It's especially true on the ice, where he's made a living out-thinking his opponents as a top-two defenseman for the U.S. National Team Developmental Program's Under-18 team in Ann Arbor, Mich.
"I'm not the strongest or the fastest player and I don't have the heaviest shot, so when I play the game, I have to out-think my opponent because I can't out-skill or throw guys into the boards," Merrill told NHL.com. "I look at a player like Nicklas Lidstrom -- I really enjoy watching the way he does it. He just controls the whole game back there just by thinking the game.

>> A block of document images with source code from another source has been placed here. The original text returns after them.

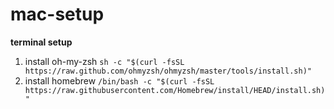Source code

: # mac-setup

**terminal setup**
1. install oh-my-zsh `sh -c "$(curl -fsSL https://raw.github.com/ohmyzsh/ohmyzsh/master/tools/install.sh)"`
1. install homebrew `/bin/bash -c "$(curl -fsSL https://raw.githubusercontent.com/Homebrew/install/HEAD/install.sh)"`
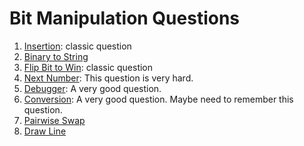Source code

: # Bit Manipulation Questions

1. [Insertion](Questions/1.Insertion.md): classic question
2. [Binary to String](Questions/2.BinaryToString.md)
3. [Flip Bit to Win](Questions/3.FlipBitToWin.md): classic question
4. [Next Number](Questions/4.NextNumber.md): This question is very hard.
5. [Debugger](Questions/5.Debugger.md): A very good question.
6. [Conversion](Questions/6.Conversion.md): A very good question. Maybe need to remember this question.
7. [Pairwise Swap](Questions/7.PairwiseSwap.md)
8. [Draw Line](Questions/8.DrawLine.md)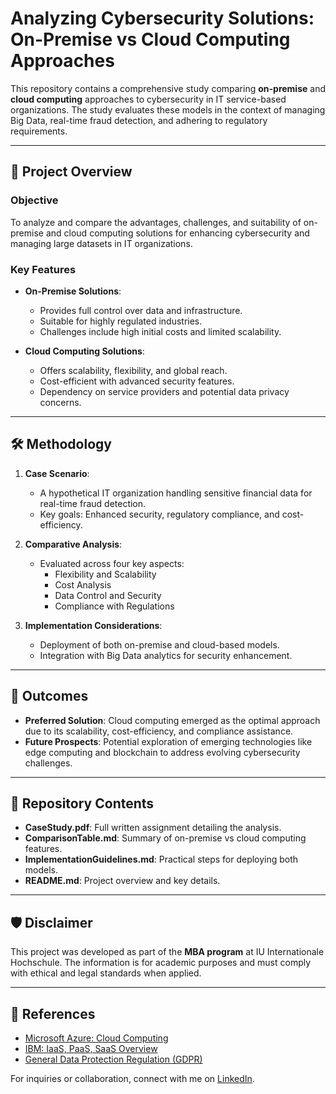 # Analyzing Cybersecurity Solutions: On-Premise vs Cloud Computing Approaches

This repository contains a comprehensive study comparing **on-premise** and **cloud computing** approaches to cybersecurity in IT service-based organizations. The study evaluates these models in the context of managing Big Data, real-time fraud detection, and adhering to regulatory requirements.

---

## 📌 Project Overview

### **Objective**
To analyze and compare the advantages, challenges, and suitability of on-premise and cloud computing solutions for enhancing cybersecurity and managing large datasets in IT organizations.

### **Key Features**
- **On-Premise Solutions**:
  - Provides full control over data and infrastructure.
  - Suitable for highly regulated industries.
  - Challenges include high initial costs and limited scalability.

- **Cloud Computing Solutions**:
  - Offers scalability, flexibility, and global reach.
  - Cost-efficient with advanced security features.
  - Dependency on service providers and potential data privacy concerns.

---

## 🛠️ Methodology

1. **Case Scenario**:
   - A hypothetical IT organization handling sensitive financial data for real-time fraud detection.
   - Key goals: Enhanced security, regulatory compliance, and cost-efficiency.

2. **Comparative Analysis**:
   - Evaluated across four key aspects:
     - Flexibility and Scalability
     - Cost Analysis
     - Data Control and Security
     - Compliance with Regulations

3. **Implementation Considerations**:
   - Deployment of both on-premise and cloud-based models.
   - Integration with Big Data analytics for security enhancement.

---

## 🚀 Outcomes

- **Preferred Solution**: Cloud computing emerged as the optimal approach due to its scalability, cost-efficiency, and compliance assistance.
- **Future Prospects**: Potential exploration of emerging technologies like edge computing and blockchain to address evolving cybersecurity challenges.

---

## 📁 Repository Contents

- **CaseStudy.pdf**: Full written assignment detailing the analysis.
- **ComparisonTable.md**: Summary of on-premise vs cloud computing features.
- **ImplementationGuidelines.md**: Practical steps for deploying both models.
- **README.md**: Project overview and key details.

---

## 🛡️ Disclaimer

This project was developed as part of the **MBA program** at IU Internationale Hochschule. The information is for academic purposes and must comply with ethical and legal standards when applied.

---

## 🔗 References

- [Microsoft Azure: Cloud Computing](https://azure.microsoft.com/en-in/)
- [IBM: IaaS, PaaS, SaaS Overview](https://www.ibm.com/topics/iaas-paas-saas)
- [General Data Protection Regulation (GDPR)](https://gdpr.eu/)

For inquiries or collaboration, connect with me on [LinkedIn](https://linkedin.com/in/parth-lakhalani).
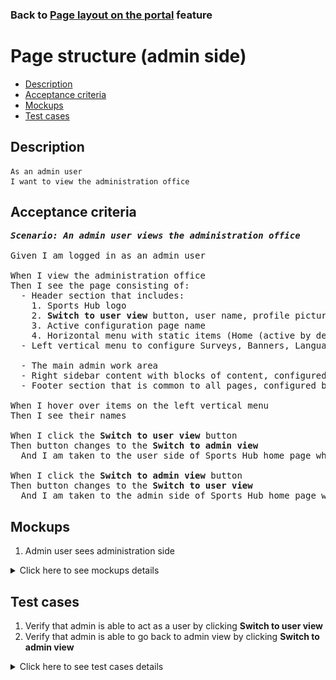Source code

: ### Back to [Page layout on the portal](../../) feature

# Page structure (admin side)

- [Description](#description)
- [Acceptance criteria](#acceptance-criteria)
- [Mockups](#mockups)
- [Test cases](#test-cases)

## Description

    As an admin user
    I want to view the administration office

## Acceptance criteria

<pre>
<b><i>Scenario: An admin user views the administration office</i></b>

Given I am logged in as an admin user

When I view the administration office
Then I see the page consisting of:
  - Header section that includes:
    1. Sports Hub logo
    2. <b>Switch to user view</b> button, user name, profile picture, and profile link
    3. Active configuration page name
    4. Horizontal menu with static items (Home (active by default), Lifestyle, Video, Dealbook) and created ones
  - Left vertical menu to configure Surveys, Banners, Languages, Footer, Social Networks, Users, Information architecture (sports categories, subcategories (conferences), teams), Teams, News Partners, Advertising. 

  - The main admin work area
  - Right sidebar content with blocks of content, configured by admin
  - Footer section that is common to all pages, configured by admin

When I hover over items on the left vertical menu
Then I see their names

When I click the <b>Switch to user view</b> button
Then button changes to the <b>Switch to admin view</b>
  And I am taken to the user side of Sports Hub home page where I can act as a regular user

When I click the <b>Switch to admin view</b> button
Then button changes to the <b>Switch to user view</b>
  And I am taken to the admin side of Sports Hub home page where I can act as an admin
</pre>

## Mockups

1. Admin user sees administration side

<details>
  <summary>Click here to see mockups details</summary>

**1. Admin user sees administration side:**

![Admin user sees administration side](/sports_hub_portal/web_application_features/project_layout/images/admin_side.png)

</details>

## Test cases

1. Verify that admin is able to act as a user by clicking <b>Switch to user view</b>
2. Verify that admin is able to go back to admin view by clicking <b>Switch to admin view</b>

<details>
  <summary>Click here to see test cases details</summary>

### **#1. Verify that admin is able to act as a user by clicking Switch to user view**

|Preconditions|Steps|Expected result
------|-------|----------
|- Go to the Sports Hub home page</br>- Log in with admin account|1) Go to any page</br>2) Click **Switch to user view** in the upper-right corner of the page</br>3) Browse different pages|2) Admin goes to the home page in the user view mode</br>3) Admin can interact with pages as a regular user|

### **#2. Verify that admin is able to go back to admin view by clicking Switch to admin view**

|Preconditions|Steps|Expected result
------|-------|----------
|- Go to the Sports Hub home page</br>- Log in with admin account</br>- Admin in the user view mode|1) Go to any page</br>2) Click **Switch to admin view** in the upper-right corner of the page</br>3) Browse different pages|2) Admin goes to the home page in admin mode</br>3) Admin can interact with pages as an admin|

</details>
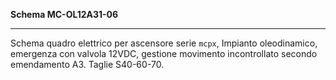 __Schema MC-OL12A31-06__

---

Schema quadro elettrico per ascensore serie `mcpx`, Impianto oleodinamico, emergenza con valvola 12VDC, gestione movimento incontrollato secondo emendamento A3. Taglie S40-60-70.
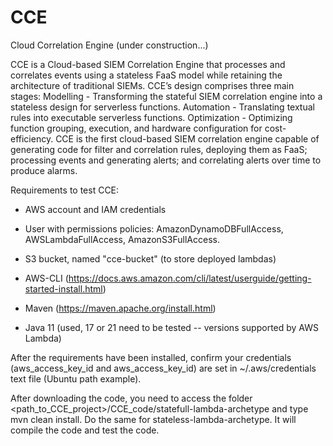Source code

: # CCE
Cloud Correlation Engine (under construction...)

CCE is a Cloud-based SIEM Correlation Engine that processes and correlates events using a stateless FaaS model while retaining the architecture of traditional SIEMs. CCE’s design comprises three main stages:
Modelling - Transforming the stateful SIEM correlation engine into a stateless design for serverless functions. 
Automation - Translating textual rules into executable serverless functions. 
Optimization - Optimizing function grouping, execution, and hardware configuration for cost-efficiency.
CCE is the first cloud-based SIEM correlation engine capable of generating code for filter and correlation rules, deploying them as FaaS; processing events and generating alerts; and correlating alerts over time to produce alarms.


Requirements to test CCE:

* AWS account and IAM credentials

* User with permissions policies: AmazonDynamoDBFullAccess, AWSLambdaFullAccess, AmazonS3FullAccess.

* S3 bucket, named "cce-bucket" (to store deployed lambdas)

* AWS-CLI (https://docs.aws.amazon.com/cli/latest/userguide/getting-started-install.html)

* Maven (https://maven.apache.org/install.html)

* Java 11 (used, 17 or 21 need to be tested -- versions supported by AWS Lambda)


After the requirements have been installed, confirm your credentials (aws_access_key_id and aws_access_key_id) are set in ~/.aws/credentials text file (Ubuntu path example).

After downloading the code, you need to access the folder <path_to_CCE_project>/CCE_code/statefull-lambda-archetype and type mvn clean install. Do the same for stateless-lambda-archetype. It will compile the code and test the code.
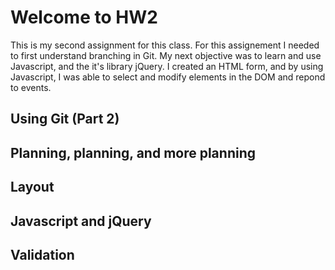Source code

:# Welcome to HW2

This is my second assignment for this class. For this assignement I needed to first understand branching in Git. My next objective was to learn and use Javascript, and the it's library jQuery. I created an HTML form, and by using Javascript, I was able to select and modify elements in the DOM and repond to events.

## Using Git (Part 2)

## Planning, planning, and more planning

## Layout

## Javascript and jQuery

## Validation 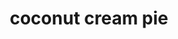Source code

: ---
servings: 8-12 servings
notes:
directions: |-
  * Preheat oven to 350 degrees
  * Mix 1 stick softened butter with, 1 cup flour, and 1 cup minced walnuts
  * Mix thoroughly
  * Spray lightly a 13 x 9 glass pan
  * Press mixture evenly into bottom of the pan
  * Bake for 13-15 minutes depending on your oven (you just want to see slight brown on the edges)
  * Completely cool
  * Put 1 cup shredded coconut in a small skillet and toast lightly
  * Set aside to cool
  * Beat 1 package softened cream cheese with 1 cup powdered sugar
  * Mix by hand then whip it for a few minutes with an electric mixer until fluffy
  * Fold in 1/3 of the whipped topping into the mixture and set aside
  * After crust is cool spread cool whip/cream cheese mixture onto crust using smooth strokes
  * Mix both packages of coconut cream pudding and milk, whisk
  * Set aside to thicken
  * Spread cooled pudding onto crust mixture. spread the rest of the cool whip on top.
  * Sprinkle with toasted coconut
  * Chill for at least two hours or overnight
  * Keeps for days
ingredients: |-
  * 1 c walnuts, chopped fine
  * 1 c all-purpose flour
  * 1 stick butter, softened
  * 8 oz cream cheese, softened
  * 1 c powdered sugar
  * 16 oz cool whip lite, thawed
  * 3 3/4 c half and half- or more
  * 2 pkg coconut cream pie filling/pudding instant, 3.4 oz each
  * 1 c shredded coconut
rating: 5
ease: easy
category: dessert
subgcategory: pie
href: 'https://www.justapinch.com/recipes/dessert/other-dessert/coconut-cream-pie-deluxe.html'
totalTime: 2 hrs 45 minutes
cookTime: 15 minuttes
prepTime: 30 minutes
title: coconut cream pie
path: /coconut-cream-pie
---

That's how I want to be and I think I've done a pretty good job so far."
NHL Central Scouting had the Brighton, Mich., native rated 20th among North American skaters (No. 6 among defensemen) on its midterm list of the best talent available for the 2010 Entry Draft.
Jon Merrill (Photo credit: Dave Arnold)
Like any other aspiring skater on the board, Merrill was pleased with his ranking.
"I think it's a great honor; I guess I was kind of expecting it because I don't think my play has suffered at all," Merrill said.
Merrill was born in Oklahoma City, but moved to Michigan, where he picked up the game as a 5-year-old. It was around that time he began tagging along with his older brother, Greg, now a defenseman for the Bay State Breakers of the Eastern Junior Hockey League.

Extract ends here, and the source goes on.